Erstes Kapitel
Drei Ellen gute Bannerseide,
Ein Häuflein Volkes, ehrenwert,
Mit klarem Aug, im Sonntagskleide,
Ist alles, was mein Herz begehrt!
So end ich mit der Morgenhelle
Der Sommernacht beschränkte Ruh
Und wandre rasch dem frischen Quelle
Der vaterländ’schen Freuden zu.
Die Schiffe fahren und die Wagen,
Bekränzt, auf allen Pfaden her;
Die luft’ge Halle seh ich ragen,
Von Steinen nicht noch Sorgen schwer;
Vom Rednersimse schimmert lieblich
Des Festpokales Silberhort:
Heil uns, noch ist bei Freien üblich
Ein leidenschaftlich freies Wort!
Und Wort und Lied, von Mund zu Munde,
Von Herz zu Herzen hallt es hin;
So blüht des Festes Rosenstunde
Und muss mit goldner Wende fliehn!
Und jede Pflicht hat sie erneuet,
Und jede Kraft hat sie gestählt
Und eine Körnersaat gestreuet,
Die niemals ihre Frucht verfehlte
Drum weilet, wo im Feierkleide
Ein rüstig Volk zum Feste geht
Und leis die feine Bannerseide
Hoch über ihm zum Himmel weht!
In Vaterlandes Saus und Brause,
Da ist die Freude sündenrein,
Und kehr nicht besser ich nach Hause,
So werd ich auch nicht schlechter sein!
Dieses Lied sang der Fahnenträger des Seldwyler Männerchores, welcher an einem prachtvollen Sommermorgen zum Sängerfeste wanderte. Nachdem die Herren am Abend vorher aufgebrochen und einen Teil des Weges auf der Schienenbahn befördert worden waren, hatten sie beschlossen, den Rest in der Morgenkühle zu Fuß zu machen, da es nur noch durch schöne Waldungen ging.

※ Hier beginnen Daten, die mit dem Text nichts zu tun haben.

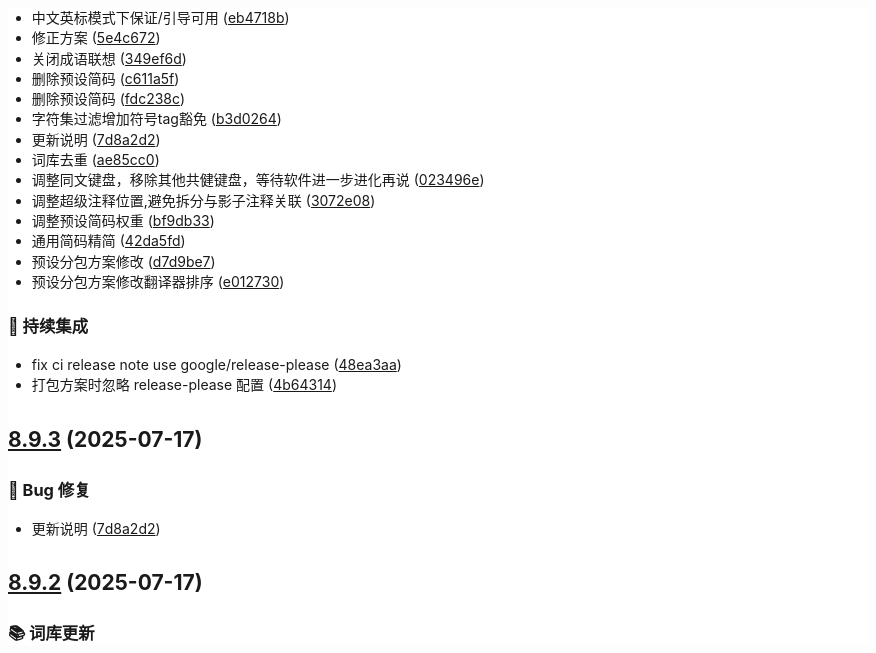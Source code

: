 * 中文英标模式下保证/引导可用 ([eb4718b](https://github.com/amzxyz/rime_wanxiang/commit/eb4718b31c1e2545570a2913695ea164b6b9263d))
* 修正方案 ([5e4c672](https://github.com/amzxyz/rime_wanxiang/commit/5e4c672289a7dc46aa4bbf6cab463fa49e56d3a3))
* 关闭成语联想 ([349ef6d](https://github.com/amzxyz/rime_wanxiang/commit/349ef6d2a81f953769a02f448acb66f41a72d0d1))
* 删除预设简码 ([c611a5f](https://github.com/amzxyz/rime_wanxiang/commit/c611a5f917f8e472caef7801d3f41f1765e8f354))
* 删除预设简码 ([fdc238c](https://github.com/amzxyz/rime_wanxiang/commit/fdc238c2e53f2f1f1b45461b0c5d144d172b04e6))
* 字符集过滤增加符号tag豁免 ([b3d0264](https://github.com/amzxyz/rime_wanxiang/commit/b3d0264871e47113e161d3afd3c2fe1d125a7f36))
* 更新说明 ([7d8a2d2](https://github.com/amzxyz/rime_wanxiang/commit/7d8a2d23243684f019d1749b1209a7498a5f9084))
* 词库去重 ([ae85cc0](https://github.com/amzxyz/rime_wanxiang/commit/ae85cc0864075e4d8d3970ec1fb92bc10716bec0))
* 调整同文键盘，移除其他共健键盘，等待软件进一步进化再说 ([023496e](https://github.com/amzxyz/rime_wanxiang/commit/023496e5366a973570f08550eefca8484c1acc84))
* 调整超级注释位置,避免拆分与影子注释关联 ([3072e08](https://github.com/amzxyz/rime_wanxiang/commit/3072e08cad34a119eaf642f0555477868e5a270c))
* 调整预设简码权重 ([bf9db33](https://github.com/amzxyz/rime_wanxiang/commit/bf9db33ebe75f2da4ae021c35b3a2fb6bd3ab104))
* 通用简码精简 ([42da5fd](https://github.com/amzxyz/rime_wanxiang/commit/42da5fd5975ea1623cc8987d04d9fdaec0bfe84e))
* 预设分包方案修改 ([d7d9be7](https://github.com/amzxyz/rime_wanxiang/commit/d7d9be75a46d6f01f97583e995aca5de0dc0ff53))
* 预设分包方案修改翻译器排序 ([e012730](https://github.com/amzxyz/rime_wanxiang/commit/e012730fdbbeac4b50dcbd377a8d666a4181ceb8))


### 🤖 持续集成

* fix ci release note use google/release-please ([48ea3aa](https://github.com/amzxyz/rime_wanxiang/commit/48ea3aa09d00a7ec0ff99716bfb92be41b8af5be))
* 打包方案时忽略 release-please 配置 ([4b64314](https://github.com/amzxyz/rime_wanxiang/commit/4b6431470aa1df4823824c74da4cc877047d9002))

## [8.9.3](https://github.com/amzxyz/rime_wanxiang/compare/v8.9.2...v8.9.3) (2025-07-17)


### 🐛 Bug 修复

* 更新说明 ([7d8a2d2](https://github.com/amzxyz/rime_wanxiang/commit/7d8a2d23243684f019d1749b1209a7498a5f9084))

## [8.9.2](https://github.com/amzxyz/rime_wanxiang/compare/v8.9.1...v8.9.2) (2025-07-17)


### 📚 词库更新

Schon breitete sich der glänzende See vor ihnen aus mit der buntbeflaggten Stadt am Ufer, als die sechzig bis siebzig jüngeren und älteren Männer des Vereines in zerstreuten Gruppen durch einen herrlichen Buchenwald hinabstiegen und das hinter den großen Stämmen wohnende Echo mit Jauchzen und einzelnen Liederstrophen widerhallen ließen, auch etwa einem weiterhin niedersteigenden Fähnlein antworteten.

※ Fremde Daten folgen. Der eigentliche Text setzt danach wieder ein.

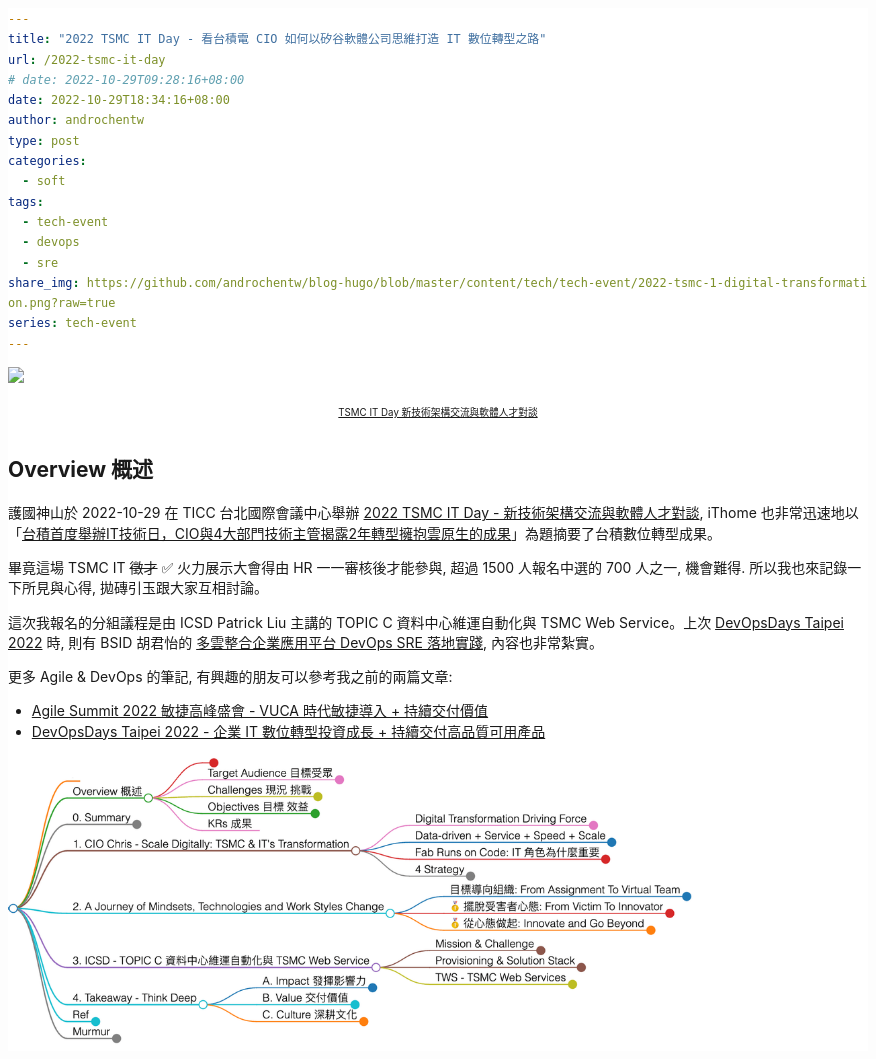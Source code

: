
 ```yaml
---
title: "2022 TSMC IT Day - 看台積電 CIO 如何以矽谷軟體公司思維打造 IT 數位轉型之路"
url: /2022-tsmc-it-day
# date: 2022-10-29T09:28:16+08:00
date: 2022-10-29T18:34:16+08:00
author: androchentw
type: post
categories:
  - soft
tags: 
  - tech-event
  - devops
  - sre
share_img: https://github.com/androchentw/blog-hugo/blob/master/content/tech/tech-event/2022-tsmc-1-digital-transformation.png?raw=true
series: tech-event
---
```


<img style="width:60%;" src="https://www.tsmc.com/static/chinese/careers/2022tsmcitday/assets/img/FBJumbo.png">
<p align="center"><sub><sup>
  <a href="https://www.tsmc.com/static/chinese/careers/2022tsmcitday/index.html">TSMC IT Day 新技術架構交流與軟體人才對談</a>
</sup></sub></p>

## Overview 概述

護國神山於 2022-10-29 在 TICC 台北國際會議中心舉辦 [2022 TSMC IT Day - 新技術架構交流與軟體人才對談](https://www.tsmc.com/static/chinese/careers/2022tsmcitday/index.html), iThome 也非常迅速地以「[台積首度舉辦IT技術日，CIO與4大部門技術主管揭露2年轉型擁抱雲原生的成果](https://www.ithome.com.tw/news/153896)」為題摘要了台積數位轉型成果。

畢竟這場 TSMC IT ~~徵才~~ ✅ 火力展示大會得由 HR 一一審核後才能參與, 超過 1500 人報名中選的 700 人之一, 機會難得. 所以我也來記錄一下所見與心得, 拋磚引玉跟大家互相討論。

這次我報名的分組議程是由 ICSD Patrick Liu 主講的 TOPIC C 資料中心維運自動化與 TSMC Web Service。上次 [DevOpsDays Taipei 2022](https://devopsdays.tw/) 時, 則有 BSID 胡君怡的 [多雲整合企業應用平台 DevOps SRE 落地實踐](https://devopsdays.tw/session-page/1152), 內容也非常紮實。



更多 Agile & DevOps 的筆記, 有興趣的朋友可以參考我之前的兩篇文章:

* [Agile Summit 2022 敏捷高峰盛會 - VUCA 時代敏捷導入 + 持續交付價值](https://blog.androchen.tw/agile-summit-2022)
* [DevOpsDays Taipei 2022 - 企業 IT 數位轉型投資成長 + 持續交付高品質可用產品](https://blog.androchen.tw/devopsdays-taipei-2022/)

<img style="width:80%;" src="https://github.com/androchentw/blog-hugo/blob/master/content/tech/tech-event/2022-10-29-2022-tsmc-it-day-mindmap.png?raw=true">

Nur der allen vorausziehende Fahnenträger, ein schlank gewachsener junger Mann mit bildschönem Antlitz, sang sein Lied vollständig durch mit freudeheller und doch gemäßigter Baritonstimme. Geschmückt mit breiter reich gestickter Schärpe und stattlichem Federhut, trug er die ebenso reiche, schwere Seidenfahne, halb zusammengefaltet, über die Schulter gelegt, und deren goldene Spitze funkelte hin und wieder im grünen Schatten, wo die Strahlen der Morgensonne durch die Laubgewölbe drangen.

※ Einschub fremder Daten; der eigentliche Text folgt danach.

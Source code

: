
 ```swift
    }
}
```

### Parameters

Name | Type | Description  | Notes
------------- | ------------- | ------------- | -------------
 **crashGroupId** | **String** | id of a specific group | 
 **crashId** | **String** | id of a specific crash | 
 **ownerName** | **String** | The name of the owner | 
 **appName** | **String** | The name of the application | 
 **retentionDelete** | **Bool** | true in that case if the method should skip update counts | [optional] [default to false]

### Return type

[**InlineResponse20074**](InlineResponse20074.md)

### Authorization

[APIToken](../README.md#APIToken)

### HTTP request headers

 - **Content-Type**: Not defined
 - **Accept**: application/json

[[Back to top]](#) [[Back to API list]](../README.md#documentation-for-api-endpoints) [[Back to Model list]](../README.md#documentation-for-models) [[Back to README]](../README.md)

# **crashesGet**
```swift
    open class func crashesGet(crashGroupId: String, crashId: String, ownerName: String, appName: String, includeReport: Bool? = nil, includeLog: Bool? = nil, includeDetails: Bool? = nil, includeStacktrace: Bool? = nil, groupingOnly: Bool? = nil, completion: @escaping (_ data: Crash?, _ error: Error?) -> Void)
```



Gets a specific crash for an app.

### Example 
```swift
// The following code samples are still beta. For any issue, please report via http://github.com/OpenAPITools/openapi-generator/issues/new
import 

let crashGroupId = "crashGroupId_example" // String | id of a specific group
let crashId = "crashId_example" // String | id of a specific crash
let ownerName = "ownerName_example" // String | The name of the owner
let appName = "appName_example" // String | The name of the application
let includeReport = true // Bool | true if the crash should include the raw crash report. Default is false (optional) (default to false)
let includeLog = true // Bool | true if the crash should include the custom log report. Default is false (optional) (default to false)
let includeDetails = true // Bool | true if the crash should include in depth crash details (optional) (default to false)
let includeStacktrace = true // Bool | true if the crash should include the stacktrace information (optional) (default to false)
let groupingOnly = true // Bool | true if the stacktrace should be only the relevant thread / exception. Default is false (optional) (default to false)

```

Als er nun sein Lied geendet, schaute er lächelnd zurück, und man sah das schöne Gesicht in vollem Glücke strahlen, das ihm jeder gönnte, da ein eigentümlich angenehmes Lachen, wenn es sich zeigte, jeden für ihn gewann.
»Unser Jukundi«, sagten die hinter ihm Gehenden zueinander, »wird wohl der schönste Fähnrich am Feste sein.« Er führte nämlich den heiter klingenden Namen Jukundus Meyental und wurde mit allgemeiner Zärtlichkeit schlechtweg der Jukundi genannt. Es erwahrte sich auch die Hoffnung; denn als die Seldwyler, am Orte angekommen, sich zum Einzuge unter die langen Sängerscharen reihten, erregte seine Erscheinung, wo sie durchzogen, überall großes Wohlgefallen.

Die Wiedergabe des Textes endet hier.